This kind might require space to process.
“I don’t know if I want to.”
“I could call, if you want? Or we could send an email. Says to allow one to three business days for a response, but it might not take that long.”
“Both?”
Walt pulled up the contact form. “You know, if he does get the email, he’s going to assume you got one too.”
“Well, then maybe he’ll save me the trouble of figuring out how the hell to bring this up with him.”
Mere hours ago, she’d almost laughed this off. A miserable sinking feeling overcame her. She felt nonsensically angry at Sela. She didn’t want to put herself in the woman’s shoes, the way she briefly had at first when it seemed such an improbability, the way Walt was now that it was not. She just wanted her to go away.
But if so much could change so quickly, it had to be as likely that by this time tomorrow, she and Walt would be sharing a belly laugh over the false alarm. Over the agonizing they’d done for nothing. It had to be a mistake. Dad would never let a possibility like this be.
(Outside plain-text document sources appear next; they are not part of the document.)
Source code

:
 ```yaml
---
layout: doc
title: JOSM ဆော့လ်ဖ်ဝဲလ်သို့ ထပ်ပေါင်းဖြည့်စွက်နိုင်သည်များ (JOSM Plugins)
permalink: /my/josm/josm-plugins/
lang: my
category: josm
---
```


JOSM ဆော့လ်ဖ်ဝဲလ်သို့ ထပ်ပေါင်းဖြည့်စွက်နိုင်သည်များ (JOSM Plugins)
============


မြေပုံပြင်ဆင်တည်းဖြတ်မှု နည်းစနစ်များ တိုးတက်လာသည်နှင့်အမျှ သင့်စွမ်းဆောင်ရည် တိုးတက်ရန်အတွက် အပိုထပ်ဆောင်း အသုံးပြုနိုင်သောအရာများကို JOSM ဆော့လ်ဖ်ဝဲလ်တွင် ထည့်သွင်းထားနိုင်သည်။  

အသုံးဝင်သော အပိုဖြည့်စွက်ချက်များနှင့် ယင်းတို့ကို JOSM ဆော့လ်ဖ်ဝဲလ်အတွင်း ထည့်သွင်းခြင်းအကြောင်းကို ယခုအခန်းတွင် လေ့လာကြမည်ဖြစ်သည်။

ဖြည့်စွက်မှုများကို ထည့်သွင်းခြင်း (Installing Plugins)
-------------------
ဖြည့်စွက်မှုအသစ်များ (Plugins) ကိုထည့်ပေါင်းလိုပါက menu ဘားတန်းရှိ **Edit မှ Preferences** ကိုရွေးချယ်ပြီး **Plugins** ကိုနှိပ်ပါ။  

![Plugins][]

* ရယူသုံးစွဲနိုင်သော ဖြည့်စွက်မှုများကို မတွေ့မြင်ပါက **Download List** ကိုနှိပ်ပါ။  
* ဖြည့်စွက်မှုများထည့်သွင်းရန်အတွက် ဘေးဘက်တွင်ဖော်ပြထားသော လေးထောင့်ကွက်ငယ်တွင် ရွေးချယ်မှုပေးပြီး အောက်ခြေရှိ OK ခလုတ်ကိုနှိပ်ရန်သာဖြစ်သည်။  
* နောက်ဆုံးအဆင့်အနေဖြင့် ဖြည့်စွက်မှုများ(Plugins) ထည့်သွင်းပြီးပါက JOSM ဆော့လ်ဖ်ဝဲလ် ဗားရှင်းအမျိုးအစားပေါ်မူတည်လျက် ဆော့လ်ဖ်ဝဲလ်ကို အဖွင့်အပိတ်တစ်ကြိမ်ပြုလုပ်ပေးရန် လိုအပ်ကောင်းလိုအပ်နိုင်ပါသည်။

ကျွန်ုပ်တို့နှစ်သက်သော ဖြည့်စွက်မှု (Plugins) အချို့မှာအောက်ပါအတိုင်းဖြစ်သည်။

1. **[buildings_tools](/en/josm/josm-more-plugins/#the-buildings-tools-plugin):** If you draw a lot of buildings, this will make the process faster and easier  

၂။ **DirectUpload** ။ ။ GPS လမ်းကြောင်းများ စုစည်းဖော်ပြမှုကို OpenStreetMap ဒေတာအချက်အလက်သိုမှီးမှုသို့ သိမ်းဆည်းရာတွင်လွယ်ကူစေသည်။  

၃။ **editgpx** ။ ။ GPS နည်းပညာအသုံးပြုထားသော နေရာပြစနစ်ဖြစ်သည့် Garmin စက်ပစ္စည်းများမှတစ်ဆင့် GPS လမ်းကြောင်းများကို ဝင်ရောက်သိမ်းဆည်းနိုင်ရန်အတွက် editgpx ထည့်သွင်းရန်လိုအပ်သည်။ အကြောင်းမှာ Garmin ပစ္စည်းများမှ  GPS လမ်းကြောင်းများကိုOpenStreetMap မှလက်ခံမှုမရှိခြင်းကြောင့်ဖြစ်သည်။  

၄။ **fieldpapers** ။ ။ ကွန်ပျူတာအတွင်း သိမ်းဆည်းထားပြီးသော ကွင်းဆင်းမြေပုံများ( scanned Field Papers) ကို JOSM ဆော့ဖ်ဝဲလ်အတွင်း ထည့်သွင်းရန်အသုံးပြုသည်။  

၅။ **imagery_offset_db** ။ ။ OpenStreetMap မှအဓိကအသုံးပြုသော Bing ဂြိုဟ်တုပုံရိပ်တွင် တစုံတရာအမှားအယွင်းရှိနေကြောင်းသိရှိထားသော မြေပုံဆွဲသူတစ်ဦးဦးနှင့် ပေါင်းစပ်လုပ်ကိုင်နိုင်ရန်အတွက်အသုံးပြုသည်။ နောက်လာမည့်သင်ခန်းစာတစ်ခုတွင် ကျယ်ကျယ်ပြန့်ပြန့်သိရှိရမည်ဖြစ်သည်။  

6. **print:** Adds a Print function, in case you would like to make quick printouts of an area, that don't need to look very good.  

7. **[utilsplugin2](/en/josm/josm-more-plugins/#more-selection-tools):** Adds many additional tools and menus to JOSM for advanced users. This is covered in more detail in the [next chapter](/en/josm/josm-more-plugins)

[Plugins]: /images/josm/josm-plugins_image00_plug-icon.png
After all, he’d been the one to teach her: If you have half of anything, you round up.
2
Sela
She knew Doug’s SUV by the headlights, even through the dreamlike fog that had descended from the mountains overnight, even in the yawning blackness of the dawn before sunrise. So often had Sela watched him come and go that the exact curvature and yellow white glow of this particular broken promise had imprinted on her mind, and as it approached now she dipped her head, tightening her grip on Oscar’s leash and hoping that if she pretended not to see, Doug would take his free pass and drive on.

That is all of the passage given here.